Narendra Modi faces the normal range of political difficulties in his quest to rise to the top in India. But his toughest handicap may be something from his own past.
Violence from the past that clouds India's politics today
Last month the Gujarat High Court refused to grant a stay of proceedings to a senior Gujarat police officer accused of an alleged police atrocity in 1990. The officer, Sanjiv Bhatt, has continued to accuse the Chief Minister of Gujarat, Narendra Modi, of allowing communal violence against Muslims.
But Mr Bhatt's continuing legal problems may have already served their purpose: casting doubt on Mr Modi's involvement in the 2002 Ahmadabad Riots - clashes between Muslims and Hindus that killed hundreds - and thereby smoothing the way for the politician's ambitions to lead India.

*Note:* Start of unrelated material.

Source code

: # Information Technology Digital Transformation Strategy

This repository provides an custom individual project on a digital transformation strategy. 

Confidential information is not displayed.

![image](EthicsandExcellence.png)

It's an open debate as to whether the chief minister instigated the case against the officer to defend his own reputation. Mr Modi seeks to boost his national standing as he looks to become the Bharatiya Janata Party's (BJP) candidate for prime minister in the 2014 elections. To do that, extinguishing the notion that he condoned a pogrom in Gujarat is highly important.
A Modi candidacy raises huge questions, however, not only of his ability to lead the BJP to victory against the ruling Congress, but also of how India's strategic partners would deal with a prospective prime minister accused of permitting the massacre of some of the minority Muslim population.

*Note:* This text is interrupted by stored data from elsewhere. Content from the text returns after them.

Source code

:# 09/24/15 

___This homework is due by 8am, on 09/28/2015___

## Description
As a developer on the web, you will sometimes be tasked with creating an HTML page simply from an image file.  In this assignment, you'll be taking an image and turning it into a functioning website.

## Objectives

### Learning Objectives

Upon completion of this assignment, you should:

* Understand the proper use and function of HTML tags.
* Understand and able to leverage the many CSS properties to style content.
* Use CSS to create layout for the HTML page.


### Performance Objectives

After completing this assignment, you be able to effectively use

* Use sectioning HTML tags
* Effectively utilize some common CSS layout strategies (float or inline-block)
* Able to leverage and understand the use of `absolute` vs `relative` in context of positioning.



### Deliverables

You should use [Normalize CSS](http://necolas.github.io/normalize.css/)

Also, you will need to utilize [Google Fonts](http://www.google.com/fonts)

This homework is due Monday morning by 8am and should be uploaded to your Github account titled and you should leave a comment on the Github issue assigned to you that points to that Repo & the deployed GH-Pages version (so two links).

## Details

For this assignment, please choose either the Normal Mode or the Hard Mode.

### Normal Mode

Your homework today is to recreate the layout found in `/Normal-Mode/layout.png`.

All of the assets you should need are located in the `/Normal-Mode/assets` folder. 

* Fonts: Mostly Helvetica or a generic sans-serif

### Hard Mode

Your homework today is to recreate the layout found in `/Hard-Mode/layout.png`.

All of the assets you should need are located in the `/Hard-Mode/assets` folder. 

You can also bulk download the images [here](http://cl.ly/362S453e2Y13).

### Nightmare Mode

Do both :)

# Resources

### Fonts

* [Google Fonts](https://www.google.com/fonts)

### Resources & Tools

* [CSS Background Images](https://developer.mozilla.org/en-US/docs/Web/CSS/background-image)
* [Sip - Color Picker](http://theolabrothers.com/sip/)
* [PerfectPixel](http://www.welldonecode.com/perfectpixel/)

On one hand, Mr Modi is the candidate best geared to take on Congress. Overall, his stewardship of Gujarat has been widely lauded by the middle class as well as foreign observers.
And there is little doubt he will win a third term as chief minister of Gujarat next year. His economic success in Gujarat ensures that outcome. Not only is industrial production growing at a double-digit rate, but agricultural growth is seven percentage points higher than the national average. Foreign observers have taken notice: in September the non-partisan US Congressional Research Service praised Mr Modi's economic stewardship and mentioned that he is a strong candidate for the 2014 national elections. Naturally, the BJP has been celebrating this report.
Moreover, there is an attempt under way to iron out the distrust between Mr Modi and the Muslim community. In September, the minister held a three-day fast for social and religious harmony. The media spread images of Muslims meeting with the chief minister and the event took on a show-like atmosphere.
Shahnawaz Hussain, a BJP MP from Gujarat, saw fit to explain that Muslims in Gujarat had signalled their acceptance of the Modi government by coming to the fast in huge numbers.
The Indian middle class and the wealthy Indian diaspora love the image of a centrist politician able to guarantee economic success. It fits well with the values of emergent and aggressively upwardly mobile Indians.
But the other side of the coin is that Mr Modi may have trouble actually winning a chance from the BJP to make a run at prime minister. The same Congressional Research Service report being lauded by the BJP also notes that Mr Modi is hindered by political factors and his inability to adequately deal with his reputation as a communalist.
Mr Modi faces problems both because of fractures within the BJP and on account of ruptures within the National Democratic Alliance (NDA) coalition that his party leads. He was a no-show at the recent BJP national executive meeting, which led to rumours of a rift between Modi and former BJP leader LK Advani.
As for the NDA coalition, Nitish Kumar, the current BJP-allied chief minister of Bihar and the other Indian leader lauded for guiding his province to impressive economic growth, has made clear his distaste for Mr Modi. During the 2010 Bihar assembly elections, Mr Kumar made it clear that he did not want Mr Modi entering his state.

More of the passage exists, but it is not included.